Message boards :
Number crunching :
Many "errors while computing" in the stats!
Message board moderation
Author | Message |
---|---|
Send message Joined: 16 Mar 09 Posts: 58 Credit: 1,129,612 RAC: 0 |
When I browse into my tasks, what I see is that more or less every work unit has at least one "Error while computing" in the hosts processing them (often/always after 0.00 seconds). From your side, do you see so many wrong configs? What could it be? On my side, milkyway has an history of full reliability (ati app), never trashed any wu if not intentionally. |
Send message Joined: 24 Feb 09 Posts: 620 Credit: 100,587,625 RAC: 0 |
When did the errors start - reason for asking is that version 0.23 came out recently, and it was harder on the GPU than previously and ran hotter. Some with cards o/c right to the edge will have been pushed over the edge by the change. That will be caused by too high a gpu clocks mhz rate and/or no high enough overvolting depending on the o/c being done. If you do o/c, try a session for a couple of hours at stock speed, see what happens. Along the lines of the new version, have you detatched and reattached via BOINCstats Hosts? That will make sure you have all the correct uptodate files coming in. Are other Projects behaving ? Might have a memory stick going on the mainboard, unlikely for sure, but they do go every now and then albeit rarely. Regards Zy |
Send message Joined: 20 Sep 08 Posts: 1391 Credit: 203,563,566 RAC: 0 |
That's exactly what I have been getting for days but I may have solved it. I was running the enhanced app 0.20b I've now upgraded to 0.22. I was also running some earlier versions of Boinc Manager (6.4.7) so I took out the <co-proc> lines in the app_info file. Since then I updated to 6.10.43 but forgot to put the lines back. I've now done so. As I'm running Catalyst 8.12 for stability, I also made sure I downloaded the AMD versions of enhanced apps. It seems to have worked so far (2 hours) we will see.

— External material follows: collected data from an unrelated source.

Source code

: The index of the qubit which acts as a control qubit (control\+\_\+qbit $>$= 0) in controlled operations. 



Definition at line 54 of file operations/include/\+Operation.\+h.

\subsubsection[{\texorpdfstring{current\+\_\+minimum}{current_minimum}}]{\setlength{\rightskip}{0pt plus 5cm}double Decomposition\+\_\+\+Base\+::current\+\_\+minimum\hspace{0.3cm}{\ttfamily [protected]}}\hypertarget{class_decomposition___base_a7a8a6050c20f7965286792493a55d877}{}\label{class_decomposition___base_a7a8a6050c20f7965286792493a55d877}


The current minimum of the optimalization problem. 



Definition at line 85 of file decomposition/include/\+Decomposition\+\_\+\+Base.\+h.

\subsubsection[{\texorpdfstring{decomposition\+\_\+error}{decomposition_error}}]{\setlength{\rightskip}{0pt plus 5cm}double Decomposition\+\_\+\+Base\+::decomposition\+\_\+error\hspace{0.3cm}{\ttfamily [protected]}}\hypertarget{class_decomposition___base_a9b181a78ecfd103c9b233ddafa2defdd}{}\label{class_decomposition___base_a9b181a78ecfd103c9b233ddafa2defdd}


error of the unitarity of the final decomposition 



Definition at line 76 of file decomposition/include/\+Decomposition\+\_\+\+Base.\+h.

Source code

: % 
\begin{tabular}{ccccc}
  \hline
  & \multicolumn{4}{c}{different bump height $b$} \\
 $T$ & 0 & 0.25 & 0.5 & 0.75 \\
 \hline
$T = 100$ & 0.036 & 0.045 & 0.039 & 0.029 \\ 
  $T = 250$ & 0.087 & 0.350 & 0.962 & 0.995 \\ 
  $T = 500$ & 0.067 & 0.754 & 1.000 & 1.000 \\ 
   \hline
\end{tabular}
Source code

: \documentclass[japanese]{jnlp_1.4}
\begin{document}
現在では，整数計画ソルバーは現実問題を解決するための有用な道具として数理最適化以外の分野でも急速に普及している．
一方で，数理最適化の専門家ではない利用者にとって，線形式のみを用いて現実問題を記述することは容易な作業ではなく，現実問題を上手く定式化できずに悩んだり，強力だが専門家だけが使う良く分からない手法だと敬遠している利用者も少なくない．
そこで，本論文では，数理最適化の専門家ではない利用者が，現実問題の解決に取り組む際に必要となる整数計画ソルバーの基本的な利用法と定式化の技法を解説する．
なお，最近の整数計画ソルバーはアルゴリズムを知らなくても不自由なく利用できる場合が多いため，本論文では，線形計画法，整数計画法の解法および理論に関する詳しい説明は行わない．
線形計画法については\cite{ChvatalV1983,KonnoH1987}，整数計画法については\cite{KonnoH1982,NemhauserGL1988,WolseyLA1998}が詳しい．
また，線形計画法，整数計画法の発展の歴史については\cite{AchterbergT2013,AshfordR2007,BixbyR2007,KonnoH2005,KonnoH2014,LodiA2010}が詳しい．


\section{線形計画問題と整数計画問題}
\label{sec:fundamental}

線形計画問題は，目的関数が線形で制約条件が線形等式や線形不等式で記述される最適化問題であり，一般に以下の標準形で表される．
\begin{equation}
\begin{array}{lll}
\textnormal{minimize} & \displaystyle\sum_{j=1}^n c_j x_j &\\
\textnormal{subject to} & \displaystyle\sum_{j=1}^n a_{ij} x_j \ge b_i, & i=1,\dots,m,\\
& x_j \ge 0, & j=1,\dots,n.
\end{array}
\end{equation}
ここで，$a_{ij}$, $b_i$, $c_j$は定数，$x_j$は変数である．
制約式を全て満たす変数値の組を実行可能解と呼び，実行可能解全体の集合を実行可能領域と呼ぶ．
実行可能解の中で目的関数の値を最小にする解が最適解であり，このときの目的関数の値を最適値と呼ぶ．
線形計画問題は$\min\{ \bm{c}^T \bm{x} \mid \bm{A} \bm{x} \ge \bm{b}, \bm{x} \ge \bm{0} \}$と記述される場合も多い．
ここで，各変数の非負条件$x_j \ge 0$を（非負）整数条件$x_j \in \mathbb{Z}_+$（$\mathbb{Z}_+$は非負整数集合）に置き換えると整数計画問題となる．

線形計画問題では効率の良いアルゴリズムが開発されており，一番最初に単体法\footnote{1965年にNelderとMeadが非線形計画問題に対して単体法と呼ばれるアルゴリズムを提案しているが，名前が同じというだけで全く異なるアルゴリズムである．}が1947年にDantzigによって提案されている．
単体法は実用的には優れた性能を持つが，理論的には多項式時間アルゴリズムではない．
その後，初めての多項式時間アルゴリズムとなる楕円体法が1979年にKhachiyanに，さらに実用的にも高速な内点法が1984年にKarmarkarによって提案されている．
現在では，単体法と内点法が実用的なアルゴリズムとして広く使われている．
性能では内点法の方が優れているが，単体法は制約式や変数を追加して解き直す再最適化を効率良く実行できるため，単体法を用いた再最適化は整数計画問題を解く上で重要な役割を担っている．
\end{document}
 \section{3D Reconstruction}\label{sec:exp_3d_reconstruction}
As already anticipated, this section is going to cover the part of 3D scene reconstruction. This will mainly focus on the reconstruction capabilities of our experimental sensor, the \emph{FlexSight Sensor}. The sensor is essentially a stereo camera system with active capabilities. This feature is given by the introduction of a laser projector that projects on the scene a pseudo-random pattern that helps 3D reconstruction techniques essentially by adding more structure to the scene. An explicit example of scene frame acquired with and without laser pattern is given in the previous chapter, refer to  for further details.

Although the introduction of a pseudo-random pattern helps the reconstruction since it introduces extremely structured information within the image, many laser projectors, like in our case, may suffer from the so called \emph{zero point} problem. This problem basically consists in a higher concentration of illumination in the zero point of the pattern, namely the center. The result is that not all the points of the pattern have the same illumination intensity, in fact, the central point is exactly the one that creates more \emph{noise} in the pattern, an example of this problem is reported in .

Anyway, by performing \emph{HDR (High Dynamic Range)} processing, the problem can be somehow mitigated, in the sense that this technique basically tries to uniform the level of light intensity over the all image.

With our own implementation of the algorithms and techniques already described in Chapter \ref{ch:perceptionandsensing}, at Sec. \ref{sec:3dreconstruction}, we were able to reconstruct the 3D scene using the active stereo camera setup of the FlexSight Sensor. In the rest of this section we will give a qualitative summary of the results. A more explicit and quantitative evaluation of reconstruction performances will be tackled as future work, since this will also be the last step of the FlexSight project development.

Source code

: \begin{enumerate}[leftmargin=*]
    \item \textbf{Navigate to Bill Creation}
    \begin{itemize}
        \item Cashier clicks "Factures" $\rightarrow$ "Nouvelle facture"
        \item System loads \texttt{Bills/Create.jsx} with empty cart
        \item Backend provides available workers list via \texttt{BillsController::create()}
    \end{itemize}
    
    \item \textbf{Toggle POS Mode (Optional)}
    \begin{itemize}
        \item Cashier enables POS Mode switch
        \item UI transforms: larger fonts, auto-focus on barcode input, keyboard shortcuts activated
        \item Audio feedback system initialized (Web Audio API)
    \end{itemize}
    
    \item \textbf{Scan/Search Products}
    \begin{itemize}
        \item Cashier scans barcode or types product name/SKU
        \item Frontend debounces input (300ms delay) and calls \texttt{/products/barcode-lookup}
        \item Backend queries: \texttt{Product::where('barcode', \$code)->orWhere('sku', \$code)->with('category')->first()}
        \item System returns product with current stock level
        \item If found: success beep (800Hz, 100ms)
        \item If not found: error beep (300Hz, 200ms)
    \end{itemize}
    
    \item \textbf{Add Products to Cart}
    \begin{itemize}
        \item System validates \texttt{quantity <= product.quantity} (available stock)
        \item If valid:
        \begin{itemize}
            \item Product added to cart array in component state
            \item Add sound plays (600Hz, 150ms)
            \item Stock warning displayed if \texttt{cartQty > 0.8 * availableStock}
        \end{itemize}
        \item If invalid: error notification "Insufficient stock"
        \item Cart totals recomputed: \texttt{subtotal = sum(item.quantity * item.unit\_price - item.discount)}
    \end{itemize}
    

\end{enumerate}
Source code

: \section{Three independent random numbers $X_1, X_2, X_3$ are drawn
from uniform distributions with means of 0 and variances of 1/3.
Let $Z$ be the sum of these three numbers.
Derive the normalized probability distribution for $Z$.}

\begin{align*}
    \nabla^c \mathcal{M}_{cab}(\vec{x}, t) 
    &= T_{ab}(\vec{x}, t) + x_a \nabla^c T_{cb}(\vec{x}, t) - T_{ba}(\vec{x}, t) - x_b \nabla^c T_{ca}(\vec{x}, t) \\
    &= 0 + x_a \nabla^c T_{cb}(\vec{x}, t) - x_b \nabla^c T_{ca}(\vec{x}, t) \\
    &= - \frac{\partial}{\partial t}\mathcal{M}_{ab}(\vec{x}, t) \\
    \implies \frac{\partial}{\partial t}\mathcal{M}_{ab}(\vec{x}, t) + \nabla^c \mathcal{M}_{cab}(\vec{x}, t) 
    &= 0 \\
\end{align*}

If the CPU and GPU workunits are different then it could have been that the GPU was running the wrong ones. Don't drink water, that's the stuff that rusts pipes |
Send message Joined: 15 Jul 08 Posts: 383 Credit: 729,293,740 RAC: 0 |
I was running the enhanced app 0.20b I've now upgraded to 0.22. I was also running some earlier versions of Boinc Manager (6.4.7) so I took out the <co-proc> lines in the app_info file. Since then I updated to 6.10.43 but forgot to put the lines back. I've now done so. As I'm running Catalyst 8.12 for stability, I also made sure I downloaded the AMD versions of enhanced apps. v0.23 is current. Earlier versions will give incorrect results especially with 58xx/59xx cards. Also try v10.3 drivers, the stability issues were solved long ago AFAIK. http://milkyway.cs.rpi.edu/milkyway/apps.php |
Send message Joined: 17 Feb 08 Posts: 363 Credit: 258,227,990 RAC: 0 |
When did the errors start - reason for asking is that version 0.23 came out recently, and it was harder on the GPU than previously and ran hotter. Some with cards o/c right to the edge will have been pushed over the edge by the change. That will be caused by too high a gpu clocks mhz rate and/or no high enough overvolting depending on the o/c being done. I don't know where you got the impression that the "new" app works the gpu any harder than the previous one. They're the same. The only thing that "changed" was the handling of the streams in regard to the 58xx series. That's all.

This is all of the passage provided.